文摘Background: The diagnosis of tuberculoid leprosy is often difficult on hematoxylin and eosin (H&E) due to the absence of demonstrable nerve destruction. This study evaluates the utility of S-100 staining in identifying nerve fragmentation and differentiation of tuberculoid leprosy from other cutaneous granulomatous diseases. Methods: Fifty cases of leprosy including 38 borderline tuberculoid (BT), two tuberculoid (TT), and 10 indeterminate leprosy (IL)were studied. Eleven controls of non-lepromatous cutaneous granulomatous lesions were included. S-100 was used for identifying the following dermal nerve patterns: infiltrated (A), fragmented (B), absent (C), and intact (D) nerves. Results: On H&E, only 18/38 (47.4%) BT cases and 1/2 (50%) TT cases revealed neural inflammation.
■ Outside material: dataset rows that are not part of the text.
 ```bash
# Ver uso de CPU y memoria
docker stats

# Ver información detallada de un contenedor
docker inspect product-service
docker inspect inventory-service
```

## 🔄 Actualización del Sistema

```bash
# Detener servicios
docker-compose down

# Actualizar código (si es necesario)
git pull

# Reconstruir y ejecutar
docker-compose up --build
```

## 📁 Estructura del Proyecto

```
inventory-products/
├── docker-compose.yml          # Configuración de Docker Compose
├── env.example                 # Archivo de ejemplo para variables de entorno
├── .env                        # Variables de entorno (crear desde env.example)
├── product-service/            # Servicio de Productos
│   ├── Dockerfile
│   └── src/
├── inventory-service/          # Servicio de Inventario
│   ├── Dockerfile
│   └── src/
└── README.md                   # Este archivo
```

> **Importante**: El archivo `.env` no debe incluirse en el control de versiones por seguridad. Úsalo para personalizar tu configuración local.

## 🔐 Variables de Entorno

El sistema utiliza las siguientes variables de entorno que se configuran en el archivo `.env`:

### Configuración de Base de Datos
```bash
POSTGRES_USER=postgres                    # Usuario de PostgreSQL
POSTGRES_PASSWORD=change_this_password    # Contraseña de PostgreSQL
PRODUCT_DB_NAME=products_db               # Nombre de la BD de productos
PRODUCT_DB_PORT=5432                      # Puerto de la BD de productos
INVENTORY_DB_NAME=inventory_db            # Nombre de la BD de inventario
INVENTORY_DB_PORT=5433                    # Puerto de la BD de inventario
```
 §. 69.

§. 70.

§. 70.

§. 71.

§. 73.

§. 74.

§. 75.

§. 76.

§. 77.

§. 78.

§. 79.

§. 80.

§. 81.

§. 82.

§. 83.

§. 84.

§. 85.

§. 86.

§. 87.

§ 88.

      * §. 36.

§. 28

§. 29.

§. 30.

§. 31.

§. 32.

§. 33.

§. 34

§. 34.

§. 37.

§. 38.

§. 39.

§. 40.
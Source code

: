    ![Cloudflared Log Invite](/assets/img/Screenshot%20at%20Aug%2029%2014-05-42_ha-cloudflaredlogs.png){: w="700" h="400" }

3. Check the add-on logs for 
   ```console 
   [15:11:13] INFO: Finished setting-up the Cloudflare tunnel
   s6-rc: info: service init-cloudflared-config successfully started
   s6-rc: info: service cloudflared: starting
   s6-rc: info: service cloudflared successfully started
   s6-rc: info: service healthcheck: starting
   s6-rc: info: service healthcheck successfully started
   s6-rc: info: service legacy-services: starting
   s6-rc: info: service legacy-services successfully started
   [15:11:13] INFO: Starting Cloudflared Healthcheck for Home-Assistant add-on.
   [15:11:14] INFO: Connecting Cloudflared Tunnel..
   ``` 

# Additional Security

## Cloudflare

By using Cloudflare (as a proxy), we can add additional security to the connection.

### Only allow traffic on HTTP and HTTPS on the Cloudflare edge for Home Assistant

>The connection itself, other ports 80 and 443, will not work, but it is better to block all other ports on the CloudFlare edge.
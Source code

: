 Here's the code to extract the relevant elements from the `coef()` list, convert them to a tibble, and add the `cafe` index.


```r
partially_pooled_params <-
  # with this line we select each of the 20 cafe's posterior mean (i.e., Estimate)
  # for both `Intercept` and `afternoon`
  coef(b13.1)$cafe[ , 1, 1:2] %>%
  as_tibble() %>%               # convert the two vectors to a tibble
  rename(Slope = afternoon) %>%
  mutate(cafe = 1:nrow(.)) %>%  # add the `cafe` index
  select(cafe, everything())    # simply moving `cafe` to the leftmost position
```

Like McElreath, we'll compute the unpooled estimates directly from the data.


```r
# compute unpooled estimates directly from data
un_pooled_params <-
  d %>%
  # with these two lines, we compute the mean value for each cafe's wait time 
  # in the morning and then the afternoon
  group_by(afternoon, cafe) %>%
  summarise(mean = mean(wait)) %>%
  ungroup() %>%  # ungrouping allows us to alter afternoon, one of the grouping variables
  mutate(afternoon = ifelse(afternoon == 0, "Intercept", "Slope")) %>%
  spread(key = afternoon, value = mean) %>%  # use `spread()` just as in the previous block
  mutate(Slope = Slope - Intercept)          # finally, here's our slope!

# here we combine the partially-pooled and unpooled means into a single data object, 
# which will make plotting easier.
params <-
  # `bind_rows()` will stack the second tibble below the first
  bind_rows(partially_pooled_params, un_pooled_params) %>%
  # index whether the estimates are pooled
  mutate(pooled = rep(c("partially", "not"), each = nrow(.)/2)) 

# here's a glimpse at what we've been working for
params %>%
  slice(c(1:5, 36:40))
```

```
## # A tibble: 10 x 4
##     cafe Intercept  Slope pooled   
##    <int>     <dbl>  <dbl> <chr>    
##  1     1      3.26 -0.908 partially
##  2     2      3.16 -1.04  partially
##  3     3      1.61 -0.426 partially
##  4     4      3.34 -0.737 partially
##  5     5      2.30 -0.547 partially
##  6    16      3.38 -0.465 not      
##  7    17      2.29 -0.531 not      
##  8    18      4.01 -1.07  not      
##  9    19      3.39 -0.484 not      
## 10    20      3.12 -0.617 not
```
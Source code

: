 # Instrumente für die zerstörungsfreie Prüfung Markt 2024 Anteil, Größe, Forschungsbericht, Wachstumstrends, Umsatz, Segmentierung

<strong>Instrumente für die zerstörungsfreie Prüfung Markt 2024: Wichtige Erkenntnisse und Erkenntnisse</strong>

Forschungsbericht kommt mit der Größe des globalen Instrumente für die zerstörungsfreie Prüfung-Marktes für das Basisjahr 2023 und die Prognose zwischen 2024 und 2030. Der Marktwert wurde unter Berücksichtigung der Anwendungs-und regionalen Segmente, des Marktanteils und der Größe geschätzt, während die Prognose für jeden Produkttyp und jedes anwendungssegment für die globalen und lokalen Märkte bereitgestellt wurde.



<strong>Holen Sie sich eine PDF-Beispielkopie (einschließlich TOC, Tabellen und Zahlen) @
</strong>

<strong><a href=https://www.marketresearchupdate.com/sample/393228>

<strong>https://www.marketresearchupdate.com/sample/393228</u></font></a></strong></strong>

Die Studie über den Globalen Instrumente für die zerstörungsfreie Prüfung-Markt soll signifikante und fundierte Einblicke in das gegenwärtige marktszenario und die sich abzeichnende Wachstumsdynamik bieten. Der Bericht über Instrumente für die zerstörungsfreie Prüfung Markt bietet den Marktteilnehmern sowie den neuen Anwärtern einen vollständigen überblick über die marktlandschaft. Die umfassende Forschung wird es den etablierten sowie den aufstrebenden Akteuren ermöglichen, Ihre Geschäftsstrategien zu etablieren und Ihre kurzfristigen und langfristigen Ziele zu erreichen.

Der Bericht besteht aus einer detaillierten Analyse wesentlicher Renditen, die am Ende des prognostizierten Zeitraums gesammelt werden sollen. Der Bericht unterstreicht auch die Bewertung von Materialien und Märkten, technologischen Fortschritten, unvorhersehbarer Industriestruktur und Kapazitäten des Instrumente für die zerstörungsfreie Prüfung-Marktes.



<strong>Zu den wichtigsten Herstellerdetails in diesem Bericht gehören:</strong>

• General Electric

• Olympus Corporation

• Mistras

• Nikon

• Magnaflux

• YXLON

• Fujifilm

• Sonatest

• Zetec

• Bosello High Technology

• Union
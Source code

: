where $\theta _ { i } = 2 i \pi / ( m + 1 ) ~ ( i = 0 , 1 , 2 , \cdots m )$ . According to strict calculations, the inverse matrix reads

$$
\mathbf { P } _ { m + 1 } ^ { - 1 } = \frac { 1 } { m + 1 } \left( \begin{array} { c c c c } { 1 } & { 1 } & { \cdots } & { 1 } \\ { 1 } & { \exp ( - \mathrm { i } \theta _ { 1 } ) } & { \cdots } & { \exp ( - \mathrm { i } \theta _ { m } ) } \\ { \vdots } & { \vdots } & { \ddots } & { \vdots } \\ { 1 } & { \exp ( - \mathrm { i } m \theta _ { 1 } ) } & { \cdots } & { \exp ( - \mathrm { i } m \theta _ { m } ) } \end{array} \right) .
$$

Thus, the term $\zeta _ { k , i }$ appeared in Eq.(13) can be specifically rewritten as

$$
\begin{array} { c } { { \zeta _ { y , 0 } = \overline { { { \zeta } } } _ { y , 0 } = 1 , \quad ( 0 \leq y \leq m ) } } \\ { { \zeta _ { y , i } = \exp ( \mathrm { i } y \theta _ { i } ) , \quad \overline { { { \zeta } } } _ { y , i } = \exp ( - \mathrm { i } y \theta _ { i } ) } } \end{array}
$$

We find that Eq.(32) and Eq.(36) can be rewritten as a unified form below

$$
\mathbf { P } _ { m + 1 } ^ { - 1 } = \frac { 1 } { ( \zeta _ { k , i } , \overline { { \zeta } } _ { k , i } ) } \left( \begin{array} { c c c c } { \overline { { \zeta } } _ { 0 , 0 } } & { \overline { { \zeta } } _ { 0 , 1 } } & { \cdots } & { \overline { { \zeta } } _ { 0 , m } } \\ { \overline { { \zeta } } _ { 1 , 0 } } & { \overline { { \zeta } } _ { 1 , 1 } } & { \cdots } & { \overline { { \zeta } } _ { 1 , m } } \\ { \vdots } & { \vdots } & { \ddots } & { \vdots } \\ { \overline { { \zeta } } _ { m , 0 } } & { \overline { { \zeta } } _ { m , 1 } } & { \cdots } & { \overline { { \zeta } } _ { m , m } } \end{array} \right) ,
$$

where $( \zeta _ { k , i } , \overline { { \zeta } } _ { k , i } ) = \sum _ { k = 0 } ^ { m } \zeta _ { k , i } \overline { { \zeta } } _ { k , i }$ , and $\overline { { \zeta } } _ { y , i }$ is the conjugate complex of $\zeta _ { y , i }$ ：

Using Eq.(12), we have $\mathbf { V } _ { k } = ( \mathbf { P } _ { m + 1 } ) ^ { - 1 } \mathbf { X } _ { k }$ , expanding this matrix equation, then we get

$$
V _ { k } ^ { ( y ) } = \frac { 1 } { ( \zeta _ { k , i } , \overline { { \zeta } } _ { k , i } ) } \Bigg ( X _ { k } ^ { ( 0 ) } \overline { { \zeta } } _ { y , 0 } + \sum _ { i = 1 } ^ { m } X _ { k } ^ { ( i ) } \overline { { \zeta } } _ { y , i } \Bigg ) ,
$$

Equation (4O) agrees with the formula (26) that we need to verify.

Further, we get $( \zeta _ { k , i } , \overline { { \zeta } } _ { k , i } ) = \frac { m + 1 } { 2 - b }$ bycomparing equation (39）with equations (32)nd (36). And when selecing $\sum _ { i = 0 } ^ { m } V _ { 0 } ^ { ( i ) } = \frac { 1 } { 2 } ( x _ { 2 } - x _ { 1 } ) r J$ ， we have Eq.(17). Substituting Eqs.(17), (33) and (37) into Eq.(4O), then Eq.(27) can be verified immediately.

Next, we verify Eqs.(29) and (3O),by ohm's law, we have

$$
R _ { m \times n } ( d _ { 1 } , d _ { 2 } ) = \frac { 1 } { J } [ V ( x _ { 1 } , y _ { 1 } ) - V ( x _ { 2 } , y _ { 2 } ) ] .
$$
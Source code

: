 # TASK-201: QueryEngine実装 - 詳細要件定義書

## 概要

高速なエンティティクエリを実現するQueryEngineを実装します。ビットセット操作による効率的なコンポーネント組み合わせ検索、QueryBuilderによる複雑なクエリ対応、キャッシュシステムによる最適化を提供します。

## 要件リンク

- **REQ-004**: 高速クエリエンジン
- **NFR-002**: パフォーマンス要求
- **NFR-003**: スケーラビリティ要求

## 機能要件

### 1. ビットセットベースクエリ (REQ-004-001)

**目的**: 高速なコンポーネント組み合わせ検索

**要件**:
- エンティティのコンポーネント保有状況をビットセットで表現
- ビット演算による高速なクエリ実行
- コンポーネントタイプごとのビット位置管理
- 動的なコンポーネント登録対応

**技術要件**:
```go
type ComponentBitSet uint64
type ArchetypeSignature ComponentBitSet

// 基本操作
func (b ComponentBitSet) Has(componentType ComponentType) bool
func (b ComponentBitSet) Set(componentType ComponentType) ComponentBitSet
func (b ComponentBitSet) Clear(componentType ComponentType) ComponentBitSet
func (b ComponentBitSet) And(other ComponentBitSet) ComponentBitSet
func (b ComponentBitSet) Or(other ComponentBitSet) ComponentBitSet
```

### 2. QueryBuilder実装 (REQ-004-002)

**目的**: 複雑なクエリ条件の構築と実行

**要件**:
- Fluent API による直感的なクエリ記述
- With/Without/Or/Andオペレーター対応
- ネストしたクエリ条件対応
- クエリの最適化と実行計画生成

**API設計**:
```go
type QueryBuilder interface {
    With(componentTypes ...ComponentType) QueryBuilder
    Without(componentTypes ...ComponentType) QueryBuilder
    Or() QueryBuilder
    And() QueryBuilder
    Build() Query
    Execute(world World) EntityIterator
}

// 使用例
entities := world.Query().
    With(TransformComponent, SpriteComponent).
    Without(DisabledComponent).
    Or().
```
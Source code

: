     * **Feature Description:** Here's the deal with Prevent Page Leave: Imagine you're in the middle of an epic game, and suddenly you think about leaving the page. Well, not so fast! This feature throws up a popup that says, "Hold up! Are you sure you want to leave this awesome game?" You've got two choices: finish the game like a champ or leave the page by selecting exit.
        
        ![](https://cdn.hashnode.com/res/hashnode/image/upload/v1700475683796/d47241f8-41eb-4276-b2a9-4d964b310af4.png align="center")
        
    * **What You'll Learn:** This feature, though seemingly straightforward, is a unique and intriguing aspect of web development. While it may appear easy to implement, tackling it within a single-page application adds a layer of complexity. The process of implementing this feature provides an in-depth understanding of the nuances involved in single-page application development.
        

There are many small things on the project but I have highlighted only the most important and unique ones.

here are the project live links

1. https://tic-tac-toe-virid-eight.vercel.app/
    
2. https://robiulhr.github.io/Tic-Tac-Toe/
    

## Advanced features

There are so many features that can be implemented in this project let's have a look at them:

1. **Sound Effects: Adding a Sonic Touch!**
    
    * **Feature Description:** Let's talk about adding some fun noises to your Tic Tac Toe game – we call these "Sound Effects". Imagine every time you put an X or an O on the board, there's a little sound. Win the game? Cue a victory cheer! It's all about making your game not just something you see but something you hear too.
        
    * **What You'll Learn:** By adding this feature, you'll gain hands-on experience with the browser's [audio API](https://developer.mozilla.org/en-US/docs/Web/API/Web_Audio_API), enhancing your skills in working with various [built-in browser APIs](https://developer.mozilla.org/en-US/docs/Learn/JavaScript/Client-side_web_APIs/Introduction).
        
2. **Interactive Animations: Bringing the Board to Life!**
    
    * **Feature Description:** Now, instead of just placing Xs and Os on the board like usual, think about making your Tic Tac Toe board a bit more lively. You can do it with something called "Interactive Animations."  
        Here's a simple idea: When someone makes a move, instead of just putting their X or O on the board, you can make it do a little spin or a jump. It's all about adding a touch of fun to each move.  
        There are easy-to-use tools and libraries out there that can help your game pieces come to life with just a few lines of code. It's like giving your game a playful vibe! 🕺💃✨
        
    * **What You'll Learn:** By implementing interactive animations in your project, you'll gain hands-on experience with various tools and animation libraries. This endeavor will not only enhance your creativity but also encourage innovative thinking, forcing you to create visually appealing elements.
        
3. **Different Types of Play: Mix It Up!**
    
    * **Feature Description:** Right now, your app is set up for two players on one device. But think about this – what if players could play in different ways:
On S-100 staining of BT cases, 28/38 (73.7%) showed pattern B followed by patterns C and A in 8/38 (21.1%) and 2/38 (5.3%) cases, respectively. Both the TT cases showed pattern B. Only intact nerves (D) were seen in all the control cases. S-100 identified nerve damage in 4/10 (40%) IL cases. The patterns A, B, and C had sensitivity, specificity, and positive and negative predictive values of 100%in diagnosing tuberculoid (BT +TT) leprosy. Conclusions: S-100 is superior to H&E in identifying nerve fragmentation (p < 0.01). It also aids the differential diagnosis of tuberculoid leprosy.